During the public comment period, developers and industry groups expressed concern that the new regulations could stall NYS solar development. NYSDEC revised the draft General Permit to incorporate feedback. Notably, the General Permit incorporates some of the substantive standards proposed by the industry, but does not, for example, adopt wetland mitigation standards required by the Office of Renewable Energy Siting (“ORES”), as some commenters had suggested

For 20 to 25 MW projects that opt-in to the Article VIII permitting process, it is uncertain whether applicants can take advantage of the General Permit as a means of complying with ECL Article 15 and 24. NYSDEC proposed that the draft General Permit would not apply to solar projects regulated under Public Service Law Article VIII nor the prior Executive Law 94-C; however, such express exclusionary language does not appear in the final General Permit. As an Article VIII Siting Permit incorporates permit standards and conditions to comply with ECL Articles 15 and 24, Article VIII opt-in applicants will likely need to continue complying with ORES’s wetland mitigation requirements unless and until ORES adopts regulations that align their wetland standards for opt-in projects with those of the General Permit. Thus, the time-saving benefits of the General Permit may primarily benefit solar projects 25 MW and less that are permitted locally and require NYSDEC permits, rather than those projects that opt-into ORES’s streamlined permitting process. 

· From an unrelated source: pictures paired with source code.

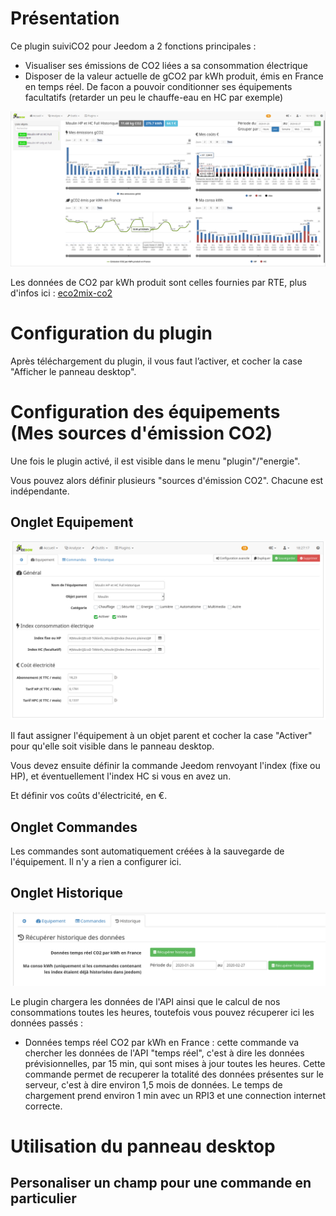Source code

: Présentation
============

Ce plugin suiviCO2 pour Jeedom a 2 fonctions principales : 
- Visualiser ses émissions de CO2 liées a sa consommation électrique
- Disposer de la valeur actuelle de gCO2 par kWh produit, émis en France en temps réel. De facon a pouvoir conditionner ses équipements facultatifs (retarder un peu le chauffe-eau en HC par exemple)


![](https://raw.githubusercontent.com/AgP42/suiviCO2/dev/docs/assets/images/PanneauDesktop.png)

Les données de CO2 par kWh produit sont celles fournies par RTE, plus d'infos ici : <a href="https://www.rte-france.com/fr/eco2mix/eco2mix-co2" target="_blank">eco2mix-co2</a>


Configuration du plugin
========================

Après téléchargement du plugin, il vous faut l’activer, et cocher la case "Afficher le panneau desktop". 

Configuration des équipements (Mes sources d'émission CO2)
=================================================

Une fois le plugin activé, il est visible dans le menu "plugin"/"energie".

Vous pouvez alors définir plusieurs "sources d'émission CO2". Chacune est indépendante. 


Onglet Equipement
-----------------

![](https://raw.githubusercontent.com/AgP42/suiviCO2/dev/docs/assets/images/OngletEquipement.png)

Il faut assigner l'équipement à un objet parent et cocher la case "Activer" pour qu'elle soit visible dans le panneau desktop. 

Vous devez ensuite définir la commande Jeedom renvoyant l'index (fixe ou HP), et éventuellement l'index HC si vous en avez un. 

Et définir vos coûts d'électricité, en €. 


Onglet Commandes
-----------------

Les commandes sont automatiquement créées à la sauvegarde de l'équipement. Il n'y a rien a configurer ici. 


Onglet Historique
--------------

![](https://raw.githubusercontent.com/AgP42/suiviCO2/dev/docs/assets/images/OngletHistorique.png)

Le plugin chargera les données de l'API ainsi que le calcul de nos consommations toutes les heures, toutefois vous pouvez récuperer ici les données passés : 

- Données temps réel CO2 par kWh en France : cette commande va chercher les données de l'API "temps réel", c'est à dire les données prévisionnelles, par 15 min, qui sont mises à jour toutes les heures. Cette commande permet de recuperer la totalité des données présentes sur le serveur, c'est à dire environ 1,5 mois de données. Le temps de chargement prend environ 1 min avec un RPI3 et une connection internet correcte. 

Utilisation du panneau desktop
======================

Personaliser un champ pour une commande en particulier
------------------------------------------------------


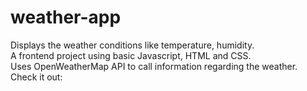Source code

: # weather-app
Displays the weather conditions like temperature, humidity.  
A frontend project using basic Javascript, HTML and CSS.  
Uses OpenWeatherMap API to call information regarding the weather.  
Check it out: 

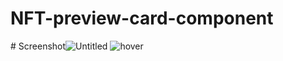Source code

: ﻿# NFT-preview-card-component
﻿# Screenshot![Untitled](https://user-images.githubusercontent.com/73859922/174508626-111bd8d7-5a2d-4358-a9f5-935aced1a334.jpg)
![hover](https://user-images.githubusercontent.com/73859922/174508635-fbee36cc-2d78-4243-8284-61c4da533319.jpg)
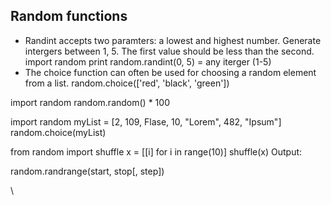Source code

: ## Random functions
- Randint accepts two paramters: a lowest and highest number. Generate intergers between 1, 5. The first value should be less than the second.
import random 
print random.randint(0, 5) = any iterger (1-5)
- The choice function can often be used for choosing a random element from a list.
random.choice(['red', 'black', 'green'])

import random random.random() * 100

import random
myList = [2, 109, Flase, 10, "Lorem", 482, "Ipsum"]
random.choice(myList)

from random import shuffle
x = [[i] for i in range(10)]
shuffle(x)
Output:

random.randrange(start, stop[, step])
 

 \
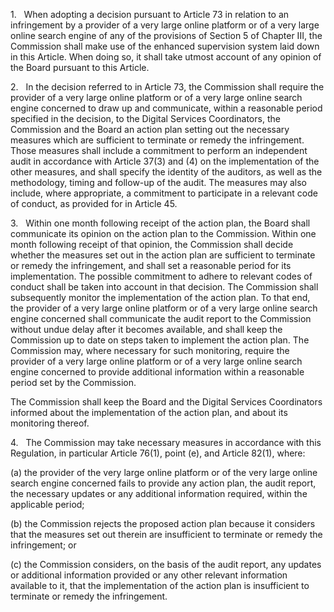 1.   When adopting a decision pursuant to Article 73 in relation to an infringement by a provider of a very large online platform or of a very large online search engine of any of the provisions of Section 5 of Chapter III, the Commission shall make use of the enhanced supervision system laid down in this Article. When doing so, it shall take utmost account of any opinion of the Board pursuant to this Article.

2.   In the decision referred to in Article 73, the Commission shall require the provider of a very large online platform or of a very large online search engine concerned to draw up and communicate, within a reasonable period specified in the decision, to the Digital Services Coordinators, the Commission and the Board an action plan setting out the necessary measures which are sufficient to terminate or remedy the infringement. Those measures shall include a commitment to perform an independent audit in accordance with Article 37(3) and (4) on the implementation of the other measures, and shall specify the identity of the auditors, as well as the methodology, timing and follow-up of the audit. The measures may also include, where appropriate, a commitment to participate in a relevant code of conduct, as provided for in Article 45.

3.   Within one month following receipt of the action plan, the Board shall communicate its opinion on the action plan to the Commission. Within one month following receipt of that opinion, the Commission shall decide whether the measures set out in the action plan are sufficient to terminate or remedy the infringement, and shall set a reasonable period for its implementation. The possible commitment to adhere to relevant codes of conduct shall be taken into account in that decision. The Commission shall subsequently monitor the implementation of the action plan. To that end, the provider of a very large online platform or of a very large online search engine concerned shall communicate the audit report to the Commission without undue delay after it becomes available, and shall keep the Commission up to date on steps taken to implement the action plan. The Commission may, where necessary for such monitoring, require the provider of a very large online platform or of a very large online search engine concerned to provide additional information within a reasonable period set by the Commission.

The Commission shall keep the Board and the Digital Services Coordinators informed about the implementation of the action plan, and about its monitoring thereof.

4.   The Commission may take necessary measures in accordance with this Regulation, in particular Article 76(1), point (e), and Article 82(1), where:

(a) the provider of the very large online platform or of the very large online search engine concerned fails to provide any action plan, the audit report, the necessary updates or any additional information required, within the applicable period;

(b) the Commission rejects the proposed action plan because it considers that the measures set out therein are insufficient to terminate or remedy the infringement; or

(c) the Commission considers, on the basis of the audit report, any updates or additional information provided or any other relevant information available to it, that the implementation of the action plan is insufficient to terminate or remedy the infringement.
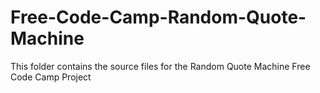 # Free-Code-Camp-Random-Quote-Machine
This folder contains the source files for the  Random Quote Machine Free Code Camp Project 
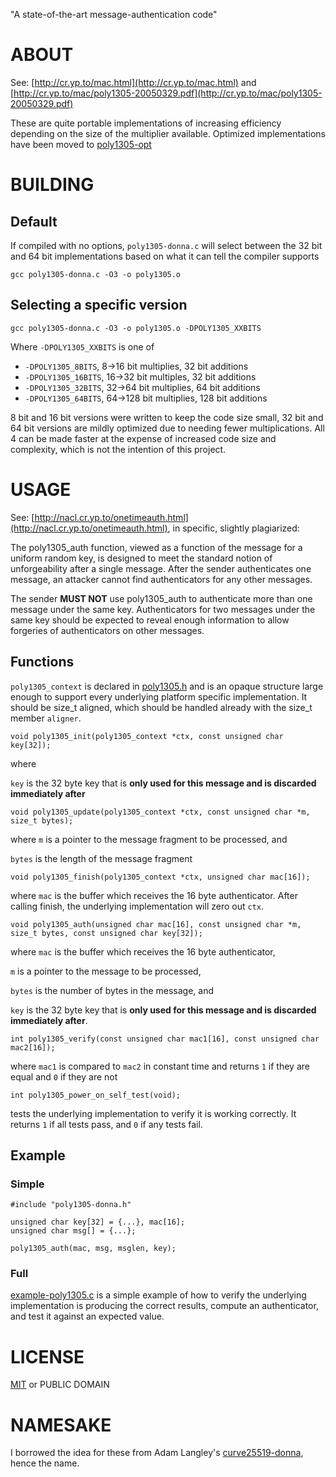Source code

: "A state-of-the-art message-authentication code"

# ABOUT

See: [http://cr.yp.to/mac.html](http://cr.yp.to/mac.html) and [http://cr.yp.to/mac/poly1305-20050329.pdf](http://cr.yp.to/mac/poly1305-20050329.pdf)

These are quite portable implementations of increasing efficiency depending on the size of the multiplier available.
Optimized implementations have been moved to [poly1305-opt](https://github.com/floodyberry/poly1305-opt)

# BUILDING

## Default

If compiled with no options, `poly1305-donna.c` will select between the 32 bit and 64 bit implementations based
on what it can tell the compiler supports

    gcc poly1305-donna.c -O3 -o poly1305.o

## Selecting a specific version

    gcc poly1305-donna.c -O3 -o poly1305.o -DPOLY1305_XXBITS

Where `-DPOLY1305_XXBITS` is one of

 * `-DPOLY1305_8BITS`, 8->16 bit multiplies, 32 bit additions
 * `-DPOLY1305_16BITS`, 16->32 bit multiples, 32 bit additions
 * `-DPOLY1305_32BITS`, 32->64 bit multiplies, 64 bit additions
 * `-DPOLY1305_64BITS`, 64->128 bit multiplies, 128 bit additions

8 bit and 16 bit versions were written to keep the code size small, 32 bit and 64 bit versions are mildly optimized due
to needing fewer multiplications. All 4 can be made faster at the expense of increased code size and complexity, which 
is not the intention of this project.

# USAGE

See: [http://nacl.cr.yp.to/onetimeauth.html](http://nacl.cr.yp.to/onetimeauth.html), in specific, slightly plagiarized:

The poly1305_auth function, viewed as a function of the message for a uniform random key, is 
designed to meet the standard notion of unforgeability after a single message. After the sender 
authenticates one message, an attacker cannot find authenticators for any other messages.

The sender **MUST NOT** use poly1305_auth to authenticate more than one message under the same key.
Authenticators for two messages under the same key should be expected to reveal enough information 
to allow forgeries of authenticators on other messages. 

## Functions

`poly1305_context` is declared in [poly1305.h](poly1305.h) and is an opaque structure large enough to support 
every underlying platform specific implementation. It should be size_t aligned, which should be handled already
with the size_t member `aligner`.

`void poly1305_init(poly1305_context *ctx, const unsigned char key[32]);`

where

`key` is the 32 byte key that is **only used for this message and is discarded immediately after**

`void poly1305_update(poly1305_context *ctx, const unsigned char *m, size_t bytes);`

where `m` is a pointer to the message fragment to be processed, and

`bytes` is the length of the message fragment

`void poly1305_finish(poly1305_context *ctx, unsigned char mac[16]);`

where `mac` is the buffer which receives the 16 byte authenticator. After calling finish, the underlying
implementation will zero out `ctx`.

`void poly1305_auth(unsigned char mac[16], const unsigned char *m, size_t bytes, const unsigned char key[32]);`

where `mac` is the buffer which receives the 16 byte authenticator,

`m` is a pointer to the message to be processed,

`bytes` is the number of bytes in the message, and

`key` is the 32 byte key that is **only used for this message and is discarded immediately after**.

`int poly1305_verify(const unsigned char mac1[16], const unsigned char mac2[16]);`

where `mac1` is compared to `mac2` in constant time and returns `1` if they are equal and `0` if they are not

`int poly1305_power_on_self_test(void);`

tests the underlying implementation to verify it is working correctly. It returns `1` if all tests pass, and `0` if 
any tests fail.

## Example

### Simple

    #include "poly1305-donna.h"

    unsigned char key[32] = {...}, mac[16];
    unsigned char msg[] = {...};

    poly1305_auth(mac, msg, msglen, key);

### Full

[example-poly1305.c](example-poly1305.c) is a simple example of how to verify the underlying implementation is producing
the correct results, compute an authenticator, and test it against an expected value.

# LICENSE

[MIT](http://www.opensource.org/licenses/mit-license.php) or PUBLIC DOMAIN


# NAMESAKE

I borrowed the idea for these from Adam Langley's [curve25519-donna](http://github.com/agl/curve25519-donna), hence
the name.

The General Permit could be impacted by the litigation. Generally, if the court accepts the petitioners’ arguments in the litigation, NYSDEC’s Article 24 reach would narrow. The extent of that narrowing could vary greatly. 

If the courts accept the petitioners’ arguments to their fullest extent in Property Owners v. NYS and set aside the statutory amendments and regulations, there could be dramatic changes to the wetlands legal regime, as the modifications made over the last three years would no longer be in effect.

Any rulings curtailing NYSDEC’s authority in a more limited fashion, whether that would be a full or partial rollback of the 2025 regulations, could reduce the number of sites needing Article 24 authorization, and thus the practical relevance of the General Permit could shrink. 

Rulings upholding NYSDEC’s approach would make the General Permit an increasingly useful streamlined permitting scheme for qualifying solar projects.

Whether the statutory amendments, new regulations, and the General Permit continue as they are turns on the pending cases. In the meantime, community and distributed solar developers should consider the General Permit standards early on in their design process to determine whether avoidance or minimization allows coverage under the General Permit.